Türkan Şoray ‘Yılanı Öldürseler’i anlattı: Bana en gurur veren filmim

İki gün boyunca İzmirlilerin yoğun katılımıyla gerçekleşen etkinliğin sürpriz konukları da vardı. Türk sinemasının ‘sultanı’ Türkan Şoray programın ilk oturumunda Yaşar Kemal ile anılarını paylaştı. Yazarın romanından aynı adla sinemaya uyarlanan 1981 yapımı “Yılanı Öldürseler” filminin yönetmenliğini ve başrolünü üstlenen Şoray, şunları söyledi:

“Bana en gurur veren filmimdir. Yaşar Kemal’in bütün kitaplarını okumuştum. ‘Yılanı Öldürseler’ teklif edildiğinde Esme rolünü çok sevmiştim. O ara yönetmen bulunamadı. Ben de amatör dört-beş tane film çekmiştim. Bana ‘Sen çeker misin’ dediler. ’Ne yaptın, nasıl bir yükün altındasın, dünya çapında bir yazarın kitabının filmini çekeceksin’ dedim kendime ama yapacak bir şey yoktu. Esme rolünü oynayacağım hırsıyla çalışmalara başladım. Yaşar Kemal ‘Sen yaparsın’ diyerek bana güç verdi. Temmuz ayında Adana’nın sıcağında çektik. Bir yandan oyuncu olarak kamera önünde, bir saniye sonra yönetmen olarak kamera arkasındaydım.

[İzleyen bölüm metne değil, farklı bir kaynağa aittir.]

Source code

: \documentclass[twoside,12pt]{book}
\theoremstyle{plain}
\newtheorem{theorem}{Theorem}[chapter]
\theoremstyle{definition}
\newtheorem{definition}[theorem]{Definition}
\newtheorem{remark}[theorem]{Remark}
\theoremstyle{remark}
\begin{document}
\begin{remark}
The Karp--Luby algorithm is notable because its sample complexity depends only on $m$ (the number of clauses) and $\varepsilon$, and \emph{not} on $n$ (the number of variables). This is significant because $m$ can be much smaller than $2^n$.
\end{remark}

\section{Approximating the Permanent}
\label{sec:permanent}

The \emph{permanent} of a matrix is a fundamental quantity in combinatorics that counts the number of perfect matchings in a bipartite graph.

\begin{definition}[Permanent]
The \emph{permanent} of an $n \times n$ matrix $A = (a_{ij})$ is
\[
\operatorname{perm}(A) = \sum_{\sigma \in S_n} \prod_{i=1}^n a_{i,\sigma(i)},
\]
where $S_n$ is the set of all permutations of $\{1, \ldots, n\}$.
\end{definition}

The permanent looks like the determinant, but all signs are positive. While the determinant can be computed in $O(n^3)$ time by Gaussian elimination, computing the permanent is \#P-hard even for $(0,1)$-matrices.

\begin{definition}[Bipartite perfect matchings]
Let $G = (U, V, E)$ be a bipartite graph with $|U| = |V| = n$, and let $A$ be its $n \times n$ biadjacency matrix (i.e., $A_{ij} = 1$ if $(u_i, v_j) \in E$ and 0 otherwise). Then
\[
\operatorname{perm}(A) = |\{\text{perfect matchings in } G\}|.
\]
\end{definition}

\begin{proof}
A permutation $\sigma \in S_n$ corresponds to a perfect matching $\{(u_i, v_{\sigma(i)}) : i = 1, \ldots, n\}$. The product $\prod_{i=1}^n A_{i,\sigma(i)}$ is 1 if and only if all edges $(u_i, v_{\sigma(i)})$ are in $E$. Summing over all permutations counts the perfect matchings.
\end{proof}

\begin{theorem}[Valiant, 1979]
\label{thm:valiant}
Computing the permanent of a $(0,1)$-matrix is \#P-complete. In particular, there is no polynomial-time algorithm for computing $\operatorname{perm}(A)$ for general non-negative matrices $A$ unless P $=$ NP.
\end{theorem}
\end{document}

Film bittikten sonra İstanbul’a döndüğümde, ‘Acaba becerebildim mi?’ diye bir ay boyunca evden dışarı çıkmadım. Yaşar Kemal ile birlikte izledik, ‘Yahu ben beğendim’ dedi. Yaşar Kemal doğayı o kadar güzel anlatıyor ki… Yaprağın sarısını, çiçeği, çimeni, Çukurova’nın sarı sıcağını, Toroslardaki bulutları… Kitaplarında müthiş bir doğa görselliği var. O her zaman aramızda.”